UK Regional Investment Rockets 22% As It Rides The Warehouse Wave
The stampede into warehouse real estate has pushed UK regional property investment volumes up to £27.7B ($37.6B) in the first three quarters of 2021, a 22% hike on the average January-to-September period in the five years before the coronavirus pandemic.
Compared to 2020, this year's transaction volume is up nearly 60% to date. With only nine months of the year in the books, 2021 is already the second-best year on record for regional industrial deal-making, new data from Real Capital Analytics showed.
There is another £2.4B of regional deals currently under contract of which £840M is industrial, suggesting investor appetite is not yet quenched.
Blackstone is top of the buyer list, spending £2B on UK regional industrial assets.

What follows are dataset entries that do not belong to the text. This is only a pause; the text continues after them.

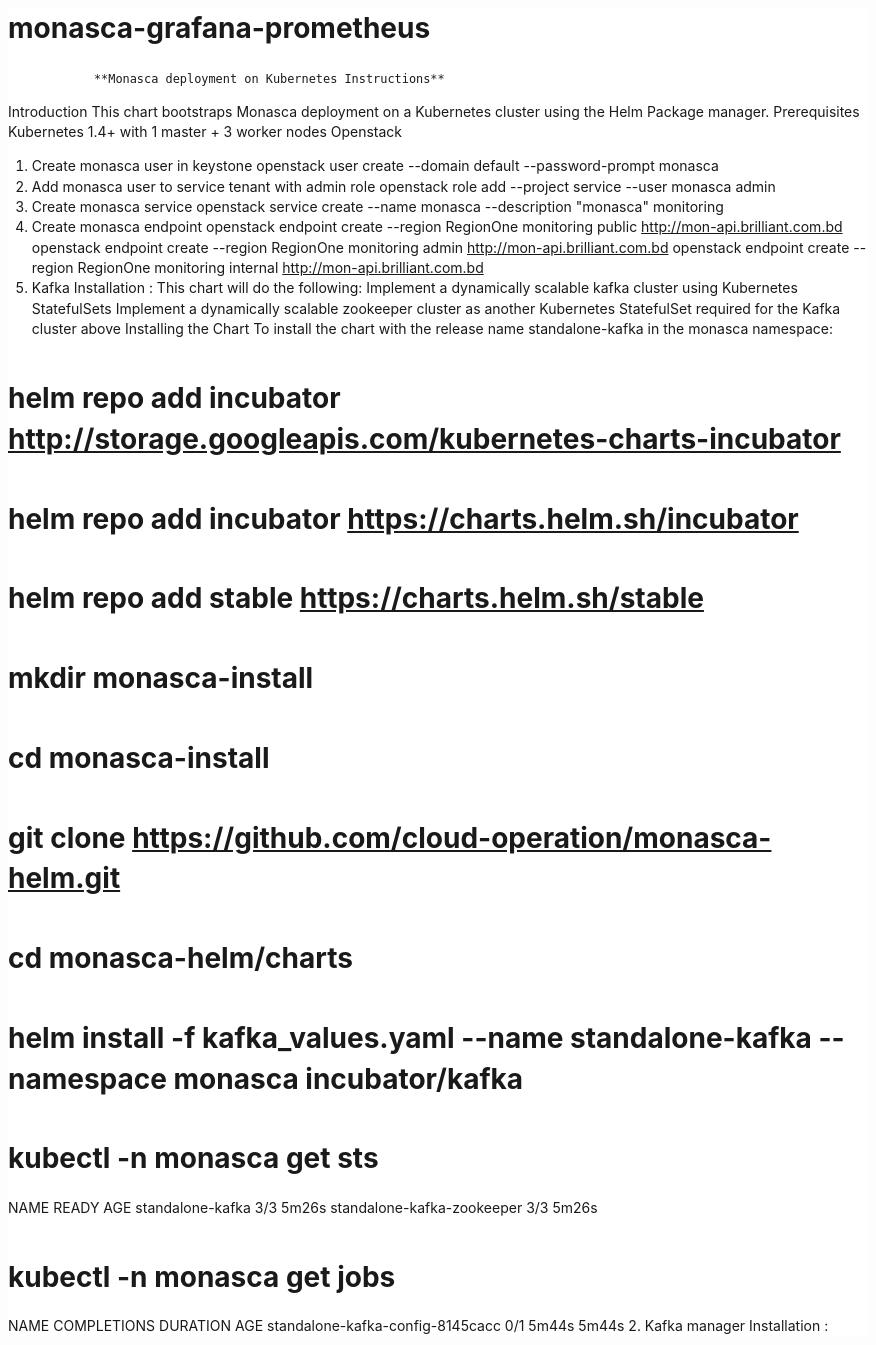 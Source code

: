 # monasca-grafana-prometheus



                **Monasca deployment on Kubernetes Instructions**
Introduction
This chart bootstraps Monasca deployment on a Kubernetes cluster using the Helm Package manager.
Prerequisites
Kubernetes 1.4+ with 1 master + 3 worker nodes
Openstack
1.	Create monasca user in keystone
openstack user create --domain default --password-prompt monasca
2.	Add monasca user to service tenant with admin role
openstack role add --project service --user monasca admin
3.	Create monasca service
openstack service create --name monasca --description "monasca" monitoring
4.	Create monasca endpoint
openstack endpoint create --region RegionOne monitoring public http://mon-api.brilliant.com.bd openstack endpoint create --region RegionOne monitoring admin http://mon-api.brilliant.com.bd openstack endpoint create --region RegionOne monitoring internal http://mon-api.brilliant.com.bd
1. Kafka Installation :
This chart will do the following:
Implement a dynamically scalable kafka cluster using Kubernetes StatefulSets
Implement a dynamically scalable zookeeper cluster as another Kubernetes StatefulSet required for the Kafka cluster above
Installing the Chart
To install the chart with the release name standalone-kafka in the monasca namespace:
# helm repo add incubator http://storage.googleapis.com/kubernetes-charts-incubator
# helm repo add incubator https://charts.helm.sh/incubator

# helm repo add stable https://charts.helm.sh/stable

# mkdir monasca-install
# cd monasca-install
# git clone https://github.com/cloud-operation/monasca-helm.git
# cd monasca-helm/charts
# helm install -f kafka_values.yaml --name standalone-kafka --namespace monasca incubator/kafka
# kubectl -n monasca get sts
NAME                         READY   AGE
standalone-kafka             3/3     5m26s
standalone-kafka-zookeeper   3/3     5m26s
# kubectl -n monasca get jobs
NAME                               COMPLETIONS   DURATION   AGE
standalone-kafka-config-8145cacc   0/1           5m44s      5m44s
2. Kafka manager Installation : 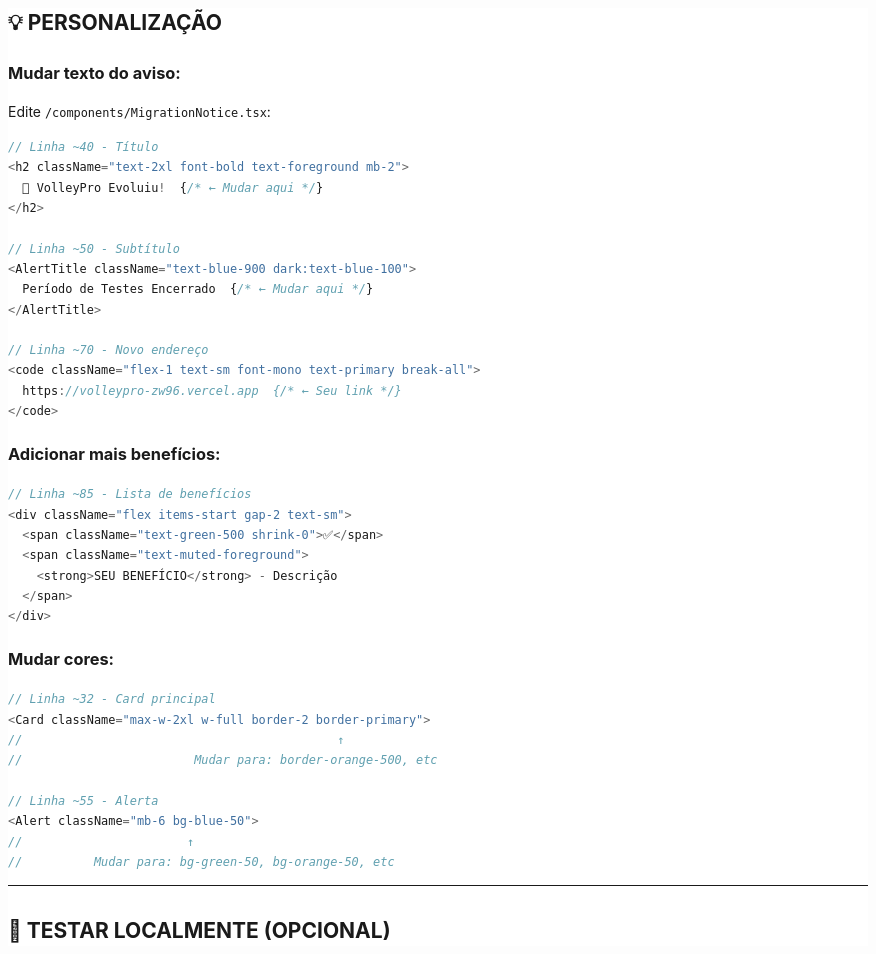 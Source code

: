 
## 💡 PERSONALIZAÇÃO

### **Mudar texto do aviso:**

Edite `/components/MigrationNotice.tsx`:

```typescript
// Linha ~40 - Título
<h2 className="text-2xl font-bold text-foreground mb-2">
  🚀 VolleyPro Evoluiu!  {/* ← Mudar aqui */}
</h2>

// Linha ~50 - Subtítulo
<AlertTitle className="text-blue-900 dark:text-blue-100">
  Período de Testes Encerrado  {/* ← Mudar aqui */}
</AlertTitle>

// Linha ~70 - Novo endereço
<code className="flex-1 text-sm font-mono text-primary break-all">
  https://volleypro-zw96.vercel.app  {/* ← Seu link */}
</code>
```

### **Adicionar mais benefícios:**

```typescript
// Linha ~85 - Lista de benefícios
<div className="flex items-start gap-2 text-sm">
  <span className="text-green-500 shrink-0">✅</span>
  <span className="text-muted-foreground">
    <strong>SEU BENEFÍCIO</strong> - Descrição
  </span>
</div>
```

### **Mudar cores:**

```typescript
// Linha ~32 - Card principal
<Card className="max-w-2xl w-full border-2 border-primary">
//                                            ↑
//                        Mudar para: border-orange-500, etc

// Linha ~55 - Alerta
<Alert className="mb-6 bg-blue-50">
//                       ↑
//          Mudar para: bg-green-50, bg-orange-50, etc
```

---

## 🧪 TESTAR LOCALMENTE (OPCIONAL)
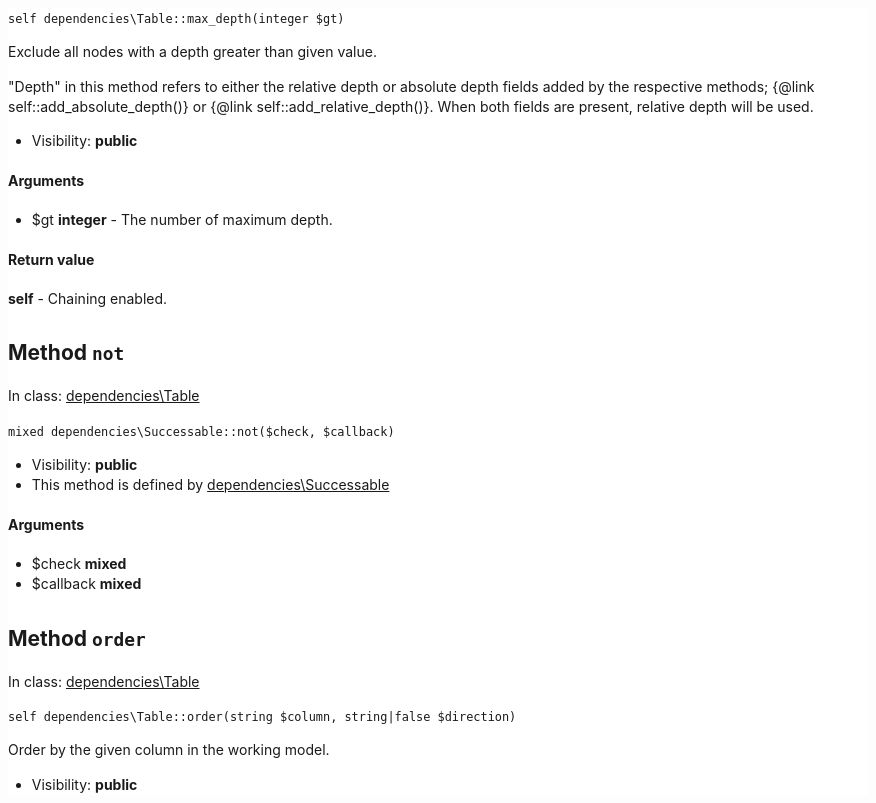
 ```
self dependencies\Table::max_depth(integer $gt)
```

Exclude all nodes with a depth greater than given value.

"Depth" in this method refers to either the relative depth or absolute depth fields
added by the respective methods; {@link self::add_absolute_depth()} or
{@link self::add_relative_depth()}. When both fields are present, relative depth will
be used.

* Visibility: **public**

#### Arguments

* $gt **integer** - The number of maximum depth.


#### Return value

**self** - Chaining enabled.







## Method `not`
In class: [dependencies\Table](#top)

```
mixed dependencies\Successable::not($check, $callback)
```





* Visibility: **public**
* This method is defined by [dependencies\Successable](../dependencies/Successable.md)

#### Arguments

* $check **mixed**
* $callback **mixed**






## Method `order`
In class: [dependencies\Table](#top)

```
self dependencies\Table::order(string $column, string|false $direction)
```

Order by the given column in the working model.



* Visibility: **public**
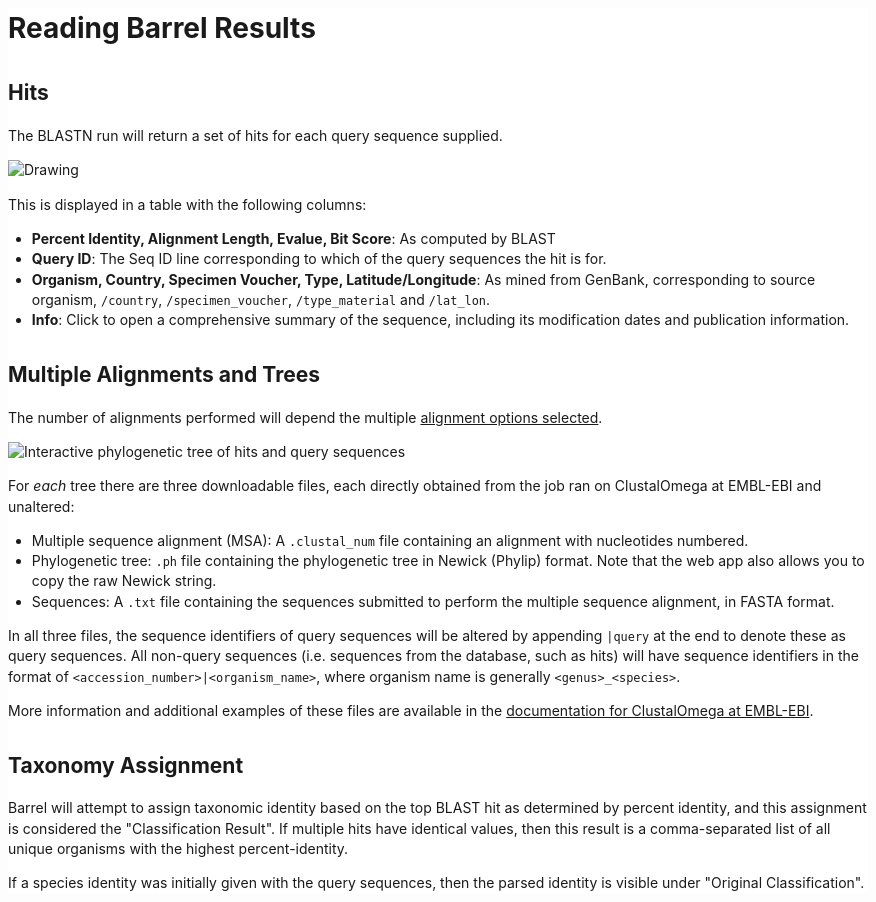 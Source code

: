 # Reading Barrel Results

## Hits

The BLASTN run will return a set of hits for each query sequence supplied. 

<img src='/docs/blastn_results.png' width='80%' alt='Drawing'/>

This is displayed in a table with the following columns:

-   **Percent Identity, Alignment Length, Evalue, Bit Score**: As computed by BLAST
-   **Query ID**: The Seq ID line corresponding to which of the query sequences the hit is for.
-   **Organism, Country, Specimen Voucher, Type, Latitude/Longitude**: As mined from GenBank, corresponding to source organism, `/country`, `/specimen_voucher`, `/type_material` and `/lat_lon`.
-   **Info**: Click to open a comprehensive summary of the sequence, including its modification dates and publication information.

## Multiple Alignments and Trees

The number of alignments performed will depend the multiple [alignment options selected](#multiple-alignment-and-tree-parameters).

<img src='/docs/tree_results.png' width='80%' alt='Interactive phylogenetic tree of hits and query sequences'/>

For *each* tree there are three downloadable files, each directly obtained from the job ran on ClustalOmega at EMBL-EBI and unaltered:

-   Multiple sequence alignment (MSA): A `.clustal_num` file containing  an alignment with nucleotides numbered.
-   Phylogenetic tree: `.ph` file containing the phylogenetic tree in Newick (Phylip) format. Note that the web app also allows you to copy the raw Newick string.
-   Sequences: A `.txt` file containing the sequences submitted to perform the multiple sequence alignment, in FASTA format.

In all three files, the sequence identifiers of query sequences will be altered by appending `|query` at the end to denote these as query sequences. All non-query sequences (i.e. sequences from the database, such as hits) will have sequence identifiers in the format of `<accession_number>|<organism_name>`, where organism name is generally `<genus>_<species>`.

More information and additional examples of these files are available in the [documentation for ClustalOmega at EMBL-EBI](https://www.ebi.ac.uk/seqdb/confluence/display/JDSAT/Clustal+Omega+Help+and+Documentation).

## Taxonomy Assignment

Barrel will attempt to assign taxonomic identity based on the top BLAST hit as determined by percent identity, and this assignment is considered the "Classification Result". If multiple hits have identical values, then this result is a comma-separated list of all unique organisms with the highest percent-identity.

If a species identity was initially given with the query sequences, then the parsed identity is visible under "Original Classification".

Of this £1.7B was accounted for by the acquisition of the Project Alaska portfolio of warehouse properties let to supermarket chain Asda.
Second on the list was UK manager M7, which spent £320M. M7 Real Estate’s acquisition by Oxford Properties was completed last month.
Third spot was claimed by JP Morgan, with a £300M tally so far in 2021.
Investors spent more than £10B on UK regional industrial assets in the first three quarters of 2021. This is 35% more than Q1 to Q3 spending on regional offices and retail combined.
Industrial pricing was already climbing before the coronavirus pandemic hit, but the crisis lit the touch-paper under the market, Real Capital Analytics said. RCA’s industrial price index for the UK showed prices increased by 13% in the first half of the year. This compares with a 2% fall in retail prices, which remain well down on their pre-Global Financial Crisis peak.